GPB's Amanda Andrews reports local officials are asking for help.

a fence with concrete blocks and other building materials in front of a large partially built building with boarded windows

Caption

The abandoned site of the Atlanta Job Corps training center where construction was never completed.

Credit: Amanda Andrews / GPB News

The Atlanta metro Job Corps is one of several Georgia locations notified this week that federal funding would be cut and the program will be shut down. Leaders in South Fulton are asking for help to minimize the impact on at-risk youth who were enrolled.

Over 400 students and 140 staff will be affected by the closure of this Job Corps center. Many students in the program rely on it to provide housing, financial stability, and vocational training. 

Manager Janita Beckles is facing unemployment after 16 years with Job Corps, but she’s more worried about the students.

“We have hundreds that have nowhere to go,” Beckles said. “We are trying to bring awareness and advocacy before these young people are displaced and unsheltered and leave off of our campuses nationwide.”

Karla Harris is a recent Job Corps graduate who found stable housing and a career though the program. She said for many of her peers this job training was their only plan.

“When they told them that it's going to be at a pause, everybody looked hopeless. Literally, looked hopeless,” Harris said.

The abrupt end of the Job Corps program nationwide now leaves South Fulton with an unfinished training center.
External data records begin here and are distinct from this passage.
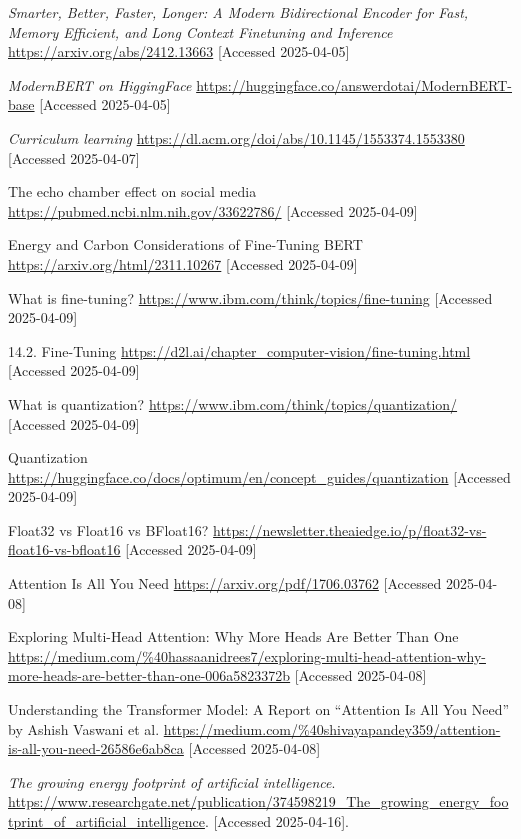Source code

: \documentclass[licencjacka,en]{pracamgr}
\begin{document}
\begin{thebibliography}{99}
    \textit{Smarter, Better, Faster, Longer: A Modern Bidirectional Encoder for Fast, Memory Efficient, and Long Context Finetuning and Inference}
    \url{https://arxiv.org/abs/2412.13663}
    [Accessed 2025-04-05]

    \textit{ModernBERT on HiggingFace}
    \url{https://huggingface.co/answerdotai/ModernBERT-base}
    [Accessed 2025-04-05]

    \textit{Curriculum learning}
    \url{https://dl.acm.org/doi/abs/10.1145/1553374.1553380}
    [Accessed 2025-04-07]

    The echo chamber effect on social media
    \url{https://pubmed.ncbi.nlm.nih.gov/33622786/}
    [Accessed 2025-04-09]

    Energy and Carbon Considerations of Fine-Tuning BERT
    \url{https://arxiv.org/html/2311.10267}
    [Accessed 2025-04-09]

    What is fine-tuning?
    \url{https://www.ibm.com/think/topics/fine-tuning}
    [Accessed 2025-04-09]

    14.2. Fine-Tuning
    \url{https://d2l.ai/chapter_computer-vision/fine-tuning.html}
    [Accessed 2025-04-09]

    What is quantization?
    \url{https://www.ibm.com/think/topics/quantization/}
    [Accessed 2025-04-09]

    Quantization
    \url{https://huggingface.co/docs/optimum/en/concept_guides/quantization}
    [Accessed 2025-04-09]

    Float32 vs Float16 vs BFloat16?
    \url{https://newsletter.theaiedge.io/p/float32-vs-float16-vs-bfloat16}
    [Accessed 2025-04-09]

    Attention Is All You Need
    \url{https://arxiv.org/pdf/1706.03762}
    [Accessed 2025-04-08]

    Exploring Multi-Head Attention: Why More Heads Are Better Than One
    \url{https://medium.com/%40hassaanidrees7/exploring-multi-head-attention-why-more-heads-are-better-than-one-006a5823372b}
    [Accessed 2025-04-08]

    Understanding the Transformer Model: A Report on “Attention Is All You Need” by Ashish Vaswani et al.
    \url{https://medium.com/%40shivayapandey359/attention-is-all-you-need-26586e6ab8ca}
    [Accessed 2025-04-08]

    \textit{The growing energy footprint of artificial intelligence}.
    \url{https://www.researchgate.net/publication/374598219_The_growing_energy_footprint_of_artificial_intelligence}.
    [Accessed 2025-04-16].

    
    \end{thebibliography}
    
\end{document}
The U.S Department of Labor began construction in 2017, but the 25-acre site has been abandoned since 2019 after a dispute between Job Corps and the contractor.

South Fulton City Councilmember Helen Willis said as recently as 2023 DOL promised to bring the U.S Army Corps of Engineers to finish construction.

“The abandoned site now that sits behind me reflects federal failure, draining the surrounding community of opportunity and safety, while standing as a visible source of urban blight and potential crime and vulnerability at the site,” she said.

Willis is now demanding the project be completed or ownership be transferred to the city for revitalization. The project was a $50 million center that would serve 500 students across 11 buildings with dorms, classrooms, medical clinics, and recreational spaces.

South Fulton city leaders are calling on residents, clergy, labor unions, and other elected officials to support the effort to hold federal leaders accountable. The council will put forward a resolution asking the federal government to restore funding to the program created by Congress in 1964.